Entscheidungsstichwort (Thema)
Umfang des Ersatzes von Reiseaufwendungen von Mitgliedern des Gesamtbetriebsrats. Pauschalierung der Erstattung
Leitsatz (amtlich)
Werden Reiseaufwendungen im Unternehmen üblicherweise nach Maßgabe der steuerrechtlichen Vorschriften pauschaliert erstattet, so gilt dies grundsätzlich auch für die Reisen von Gesamtbetriebsratsmitgliedern. Soweit eine Pauschalisierung nicht erfolgt oder die geltend gemachten Aufwendungen darüber hinaus gehen, sind diese Aufwendungen - einschließlich ihrer Erforderlichkeit - unter Berücksichtigung ersparter Aufwendungen (z. B.: ersparte Haushaltsersparnis) nachzuweisen.
Normenkette
BetrVG § 40; EStG § 9 Abs. 4a; BetrVG § 51
Verfahrensgang
ArbG Bonn (Entscheidung vom 16.04.2014; Aktenzeichen 5 BV 172/13) |
Tenor
Die Beschwerde des Beteiligten zu 1. gegen den Beschluss des Arbeitsgerichts Köln vom 16.04.2014- 5 BV 172/13 - wird zurückgewiesen.
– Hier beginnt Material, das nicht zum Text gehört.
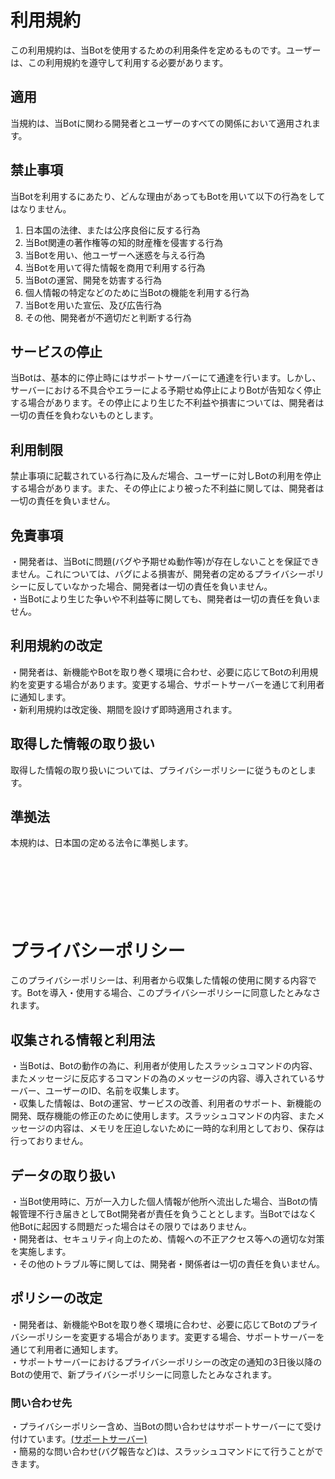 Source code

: # 利用規約
この利用規約は、当Botを使用するための利用条件を定めるものです。ユーザーは、この利用規約を遵守して利用する必要があります。

## 適用
当規約は、当Botに関わる開発者とユーザーのすべての関係において適用されます。
## 禁止事項
当Botを利用するにあたり、どんな理由があってもBotを用いて以下の行為をしてはなりません。    
1. 日本国の法律、または公序良俗に反する行為  
2. 当Bot関連の著作権等の知的財産権を侵害する行為  
3. 当Botを用い、他ユーザーへ迷惑を与える行為  
4. 当Botを用いて得た情報を商用で利用する行為  
5. 当Botの運営、開発を妨害する行為  
6. 個人情報の特定などのために当Botの機能を利用する行為  
7. 当Botを用いた宣伝、及び広告行為  
8. その他、開発者が不適切だと判断する行為

## サービスの停止
当Botは、基本的に停止時にはサポートサーバーにて通達を行います。しかし、サーバーにおける不具合やエラーによる予期せぬ停止によりBotが告知なく停止する場合があります。その停止により生じた不利益や損害については、開発者は一切の責任を負わないものとします。

## 利用制限
禁止事項に記載されている行為に及んだ場合、ユーザーに対しBotの利用を停止する場合があります。また、その停止により被った不利益に関しては、開発者は一切の責任を負いません。

## 免責事項
・開発者は、当Botに問題(バグや予期せぬ動作等)が存在しないことを保証できません。これについては、バグによる損害が、開発者の定めるプライバシーポリシーに反していなかった場合、開発者は一切の責任を負いません。  
・当Botにより生じた争いや不利益等に関しても、開発者は一切の責任を負いません。
## 利用規約の改定
・開発者は、新機能やBotを取り巻く環境に合わせ、必要に応じてBotの利用規約を変更する場合があります。変更する場合、サポートサーバーを通じて利用者に通知します。  
・新利用規約は改定後、期間を設けず即時適用されます。
## 取得した情報の取り扱い
取得した情報の取り扱いについては、プライバシーポリシーに従うものとします。
## 準拠法
本規約は、日本国の定める法令に準拠します。  
<br>
<br>
<br>
<br>
<br>
<br>
# プライバシーポリシー

このプライバシーポリシーは、利用者から収集した情報の使用に関する内容です。Botを導入・使用する場合、このプライバシーポリシーに同意したとみなされます。

## 収集される情報と利用法
・当Botは、Botの動作の為に、利用者が使用したスラッシュコマンドの内容、またメッセージに反応するコマンドの為のメッセージの内容、導入されているサーバー、ユーザーのID、名前を収集します。  
・収集した情報は、Botの運営、サービスの改善、利用者のサポート、新機能の開発、既存機能の修正のために使用します。スラッシュコマンドの内容、またメッセージの内容は、メモリを圧迫しないために一時的な利用としており、保存は行っておりません。　　
## データの取り扱い
・当Bot使用時に、万が一入力した個人情報が他所へ流出した場合、当Botの情報管理不行き届きとしてBot開発者が責任を負うこととします。当Botではなく他Botに起因する問題だった場合はその限りではありません。  
・開発者は、セキュリティ向上のため、情報への不正アクセス等への適切な対策を実施します。  
・その他のトラブル等に関しては、開発者・関係者は一切の責任を負いません。
## ポリシーの改定
・開発者は、新機能やBotを取り巻く環境に合わせ、必要に応じてBotのプライバシーポリシーを変更する場合があります。変更する場合、サポートサーバーを通じて利用者に通知します。  
・サポートサーバーにおけるプライバシーポリシーの改定の通知の3日後以降のBotの使用で、新プライバシーポリシーに同意したとみなされます。　　
### 問い合わせ先
・プライバシーポリシー含め、当Botの問い合わせはサポートサーバーにて受け付けています。[(サポートサーバー)](https://discord.gg/univ)  
・簡易的な問い合わせ(バグ報告など)は、スラッシュコマンドにて行うことができます。
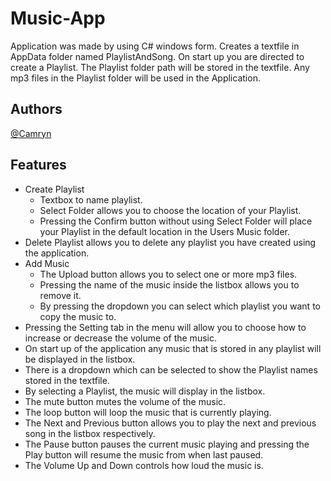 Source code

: # Music-App

Application was made by using C# windows form. Creates a textfile in AppData folder named PlaylistAndSong. On start up you are directed to create a Playlist.
The Playlist folder path will be stored in the textfile. Any mp3 files in the Playlist folder will be used in the Application.

## Authors

[@Camryn](https://github.com/SmallPeenwow/Music-App)

## Features
 
- Create Playlist 
  - Textbox to name playlist.
  - Select Folder allows you to choose the location of your Playlist.
  - Pressing the Confirm button without using Select Folder will place your Playlist in the default location in the Users Music folder.
- Delete Playlist allows you to delete any playlist you have created using the application.
- Add Music
  - The Upload button allows you to select one or more mp3 files.
  - Pressing the name of the music inside the listbox allows you to remove it.
  - By pressing the dropdown you can select which playlist you want to copy the music to.
- Pressing the Setting tab in the menu will allow you to choose how to increase or decrease the volume of the music.
- On start up of the application any music that is stored in any playlist will be displayed in the listbox.
- There is a dropdown which can be selected to show the Playlist names stored in the textfile. 
- By selecting a Playlist, the music will display in the listbox.
- The mute button mutes the volume of the music.
- The loop button will loop the music that is currently playing.
- The Next and Previous button allows you to play the next and previous song in the listbox respectively.
- The Pause button pauses the current music playing and pressing the Play button will resume the music from when last paused.
- The Volume Up and Down controls how loud the music is.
Die Rechtsbeschwerde wird nicht zugelassen.
Gründe
I. Die Beteiligten streiten über die Gewährung pauschalisierter Verpflegungspauschalen.
Der Beteiligte zu 1) ist der bei der Beteiligten zu 2) gebildete Gesamtbetriebsrat. Gesamtbetriebsratssitzungen, Ausschusssitzungen, Sitzungen von Verhandlungskommissionen und zum Teil Einigungsstellensitzungen finden in R statt. Dor steht dem Beteiligten zu 2) u.a. ein Büro zur Verfügung. Vier Mitglieder des Beteiligten zu 1) reisen im Schnitt einmal pro Woche im Rahmen ihrer Betriebsratstätigkeit nach R , wo sie im Hinblick auf die Entfernung zu ihrem Wohnort auch übernachten.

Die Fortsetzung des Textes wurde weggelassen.